Little Texas Corn Bread Recipe
- 1 cup cornmeal
- 1 cup (4 ounces) shredded cheddar cheese
- 1 tablespoon baking powder
- 2 eggs
- 1 can (8-1/4 ounces) cream-style corn
- 1 cup (8 ounces) sour cream
- 1/2 cup vegetable oil
- 1 can (4 ounces) chopped green chilies, drained
- 1. In a large bowl, combine the cornmeal, cheese and baking powder. In another bowl, combine the eggs, corn, sour cream, oil and chilies. Stir into dry ingredients just until moistened.
- 2. Pour into a greased 8-in. square baking pan. Bake at 400° for 30-35 minutes or until a toothpick comes out clean. Serve warm. Refrigerate leftovers. Yield: 8 servings.
1 piece: 337 calories, 24g fat (9g saturated fat), 88mg cholesterol, 408mg sodium, 21g carbohydrate (2g sugars, 2g fiber), 8g protein.

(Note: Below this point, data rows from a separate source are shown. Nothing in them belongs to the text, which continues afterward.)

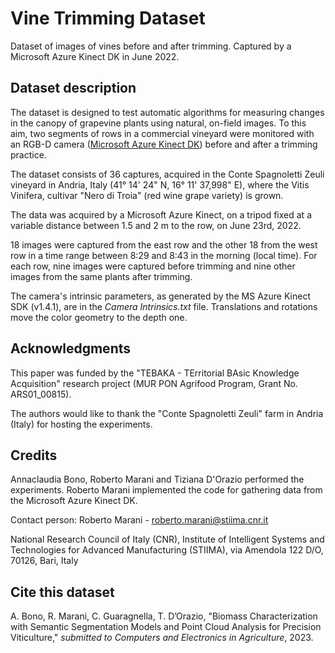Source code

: # Vine Trimming Dataset
Dataset of images of vines before and after trimming. Captured by a Microsoft Azure Kinect DK in June 2022.

## Dataset description

The dataset is designed to test automatic algorithms for measuring changes in the canopy of grapevine plants using natural, on-field images. To this aim, two segments of rows in a commercial vineyard were monitored with an RGB-D camera ([Microsoft Azure Kinect DK](https://azure.microsoft.com/en-us/products/kinect-dk/)) before and after a trimming practice.

The dataset consists of 36 captures, acquired in the Conte Spagnoletti Zeuli vineyard in Andria, Italy (41° 14' 24" N, 16° 11' 37,998" E), where the Vitis Vinifera, cultivar "Nero di Troia" (red wine grape variety) is grown. 

The data was acquired by a Microsoft Azure Kinect, on a tripod fixed at a variable distance between 1.5 and 2 m to the row, on June 23rd, 2022. 

18 images were captured from the east row and the other 18 from the west row in a time range between 8:29 and 8:43 in the morning (local time). For each row, nine images were captured before trimming and nine other images from the same plants after trimming. 






The camera's intrinsic parameters, as generated by the MS Azure Kinect SDK (v1.4.1), are in the *Camera Intrinsics.txt* file. Translations and rotations move the color geometry to the depth one.


## Acknowledgments
This paper was funded by the "TEBAKA - TErritorial BAsic Knowledge Acquisition" research project (MUR PON Agrifood Program, Grant No. ARS01\_00815). 

The authors would like to thank the "Conte Spagnoletti Zeuli" farm in Andria (Italy) for hosting the experiments.

## Credits

Annaclaudia Bono, Roberto Marani and Tiziana D'Orazio performed the experiments. Roberto Marani implemented the code for gathering data from the Microsoft Azure Kinect DK.

Contact person: Roberto Marani - [roberto.marani@stiima.cnr.it](mailto:roberto.marani@stiima.cnr.it)

National Research Council of Italy (CNR), Institute of Intelligent Systems and Technologies for Advanced Manufacturing (STIIMA), via Amendola 122 D/O, 70126, Bari, Italy


## Cite this dataset

A. Bono, R. Marani, C. Guaragnella, T. D’Orazio, "Biomass Characterization with Semantic Segmentation Models and Point Cloud Analysis for Precision Viticulture," *submitted to Computers and Electronics in Agriculture*, 2023.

Reviews for Little Texas Corn Bread
"I made this cornbread today and it was delicious. I followed the recipe but I did use extra sharp cheese for a nice cheesy flavor. I do not recommend the toothpick test as it tested done at 25 minutes and even though I was leery, I went ahead and took it out. It definitely needs to cook at least 30 or even 25 minutes. It should be starting to brown on top. Mine could have cooked a little longer but it was delicious.The very center was a little mushy. I will definitely make this again. I recommend this recipe as a Volunteer Field Editor for Taste of Home."